Models

The frontier just converged: GPT-5.5, Claude Opus 4.7, and Gemini 3.1 Pro in May 2026

May 4, 2026 · 7 min read

For the first time in the modern era of large models, the three frontier systems sit inside a four-point band on every composite benchmark that matters. Picking a model is no longer about “the smartest one.” It is about fit.

What changed

OpenAI shipped GPT-5.5 in late April. Anthropic followed with Claude Opus 4.7 on April 16. Google's Gemini 3.1 Pro arrived in February. On the standard composite leaderboards — reasoning, coding, vision, agentic tool use, and long-context retrieval — they are now within four points of each other. The era of one obviously-best general model is over.

The convergence has a quieter cause behind it: every leading lab now defaults to “thinking” architectures that allocate variable compute to hard problems. Reasoning is no longer a toggled mode. It is built in.

What separates them in practice

Claude Opus 4.7 — best for hard, multi-step engineering

Opus 4.7 hits 64.3% on SWE-bench Pro, ahead of GPT-5.5 (57.7%) and Gemini 3.1 Pro (54.2%). The new xhigh effort tier, sitting between high and max, gives it deeper reasoning without the full compute bill. Its file-system memory has improved enough that long-running coding agents can keep meaningful scratchpads across turns. The 1M context window now ships at standard pricing — no long-context premium.

If your workload is multi-file refactors, agentic engineering, or anything that requires the model to plan-act-verify across an hour of work, Opus 4.7 is the one we reach for.

GPT-5.5 — best for breadth and computer use

GPT-5.5 is the single model that credibly leads in coding, computer use, reasoning, and knowledge work simultaneously. It does not top any individual benchmark, but it almost never falls outside the top three. For teams that want one model to power a chat app, a coding assistant, and a browser-driving agent without managing three integrations, GPT-5.5 is still the safest default.

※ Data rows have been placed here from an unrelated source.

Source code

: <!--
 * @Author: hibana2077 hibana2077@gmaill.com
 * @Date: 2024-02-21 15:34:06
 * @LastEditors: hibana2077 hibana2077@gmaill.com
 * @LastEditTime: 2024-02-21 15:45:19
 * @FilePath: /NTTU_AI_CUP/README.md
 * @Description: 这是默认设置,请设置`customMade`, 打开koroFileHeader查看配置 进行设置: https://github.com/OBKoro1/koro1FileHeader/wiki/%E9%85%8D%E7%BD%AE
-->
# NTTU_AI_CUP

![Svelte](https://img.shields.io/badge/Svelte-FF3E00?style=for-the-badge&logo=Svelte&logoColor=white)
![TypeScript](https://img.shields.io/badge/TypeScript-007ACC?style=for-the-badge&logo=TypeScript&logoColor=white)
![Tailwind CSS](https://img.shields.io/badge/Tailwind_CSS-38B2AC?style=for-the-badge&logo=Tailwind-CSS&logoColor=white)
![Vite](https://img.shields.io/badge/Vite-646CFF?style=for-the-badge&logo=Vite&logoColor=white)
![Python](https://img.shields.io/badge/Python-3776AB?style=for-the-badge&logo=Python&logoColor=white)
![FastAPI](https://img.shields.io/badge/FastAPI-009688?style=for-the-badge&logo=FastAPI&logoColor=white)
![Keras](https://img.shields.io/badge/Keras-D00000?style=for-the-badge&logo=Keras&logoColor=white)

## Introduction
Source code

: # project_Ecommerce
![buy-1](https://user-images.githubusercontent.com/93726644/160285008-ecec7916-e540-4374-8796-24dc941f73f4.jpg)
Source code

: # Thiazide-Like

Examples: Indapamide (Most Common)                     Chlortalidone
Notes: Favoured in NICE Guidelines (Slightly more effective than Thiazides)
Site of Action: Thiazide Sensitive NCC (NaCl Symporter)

Gemini 3.1 Pro — best for cheap long-context and multimodal

Gemini 3.1 Pro lags slightly on coding but pulls ahead on multimodal video understanding and ultra-long-context retrieval. Pricing per token is meaningfully lower than the other two for input tokens at scale. If your job involves stuffing hours of video, hundreds of PDFs, or a full code repository into a single prompt and asking questions, Gemini is the value pick.

The asterisk: Claude Mythos Preview

Anthropic announced Claude Mythos Preview in early April with an unusual caveat: it triggered the company’s ASL-4 safety protocol during evaluation and will not be released publicly or via the standard API. Mythos is reportedly the first model to cross the 10-trillion-parameter threshold using a Mixture-of-Experts architecture. Practical impact for builders today: zero. Strategic signal: capability is still climbing faster than the rate at which labs can ship it.

The Chinese open-weights pressure

Inside a 12-day window in April, four Chinese labs released open-weights models — Z.ai’s GLM-5.1, MiniMax M2.7, Moonshot’s Kimi K2.6, and DeepSeek V4 — that land at roughly the same agentic-engineering ceiling as the Western frontier at less than a third of the cost. Four of the top five video models by Elo are now Chinese-built. OpenAI shut Sora down in March. The frontier is no longer geographically singular.

How to actually pick

Hard, long-horizon coding agents: Claude Opus 4.7.
One model to do everything passably: GPT-5.5.
Long-context, multimodal, cost-sensitive: Gemini 3.1 Pro.
Self-hosted or sovereignty-constrained: DeepSeek V4 or GLM-5.1.

Most teams we talk to now run two of these in production behind a thin router. The router checks task type, latency budget, and cost ceiling, then picks. Nobody is brand-loyal anymore. That, more than any benchmark, is the real shift of 2026.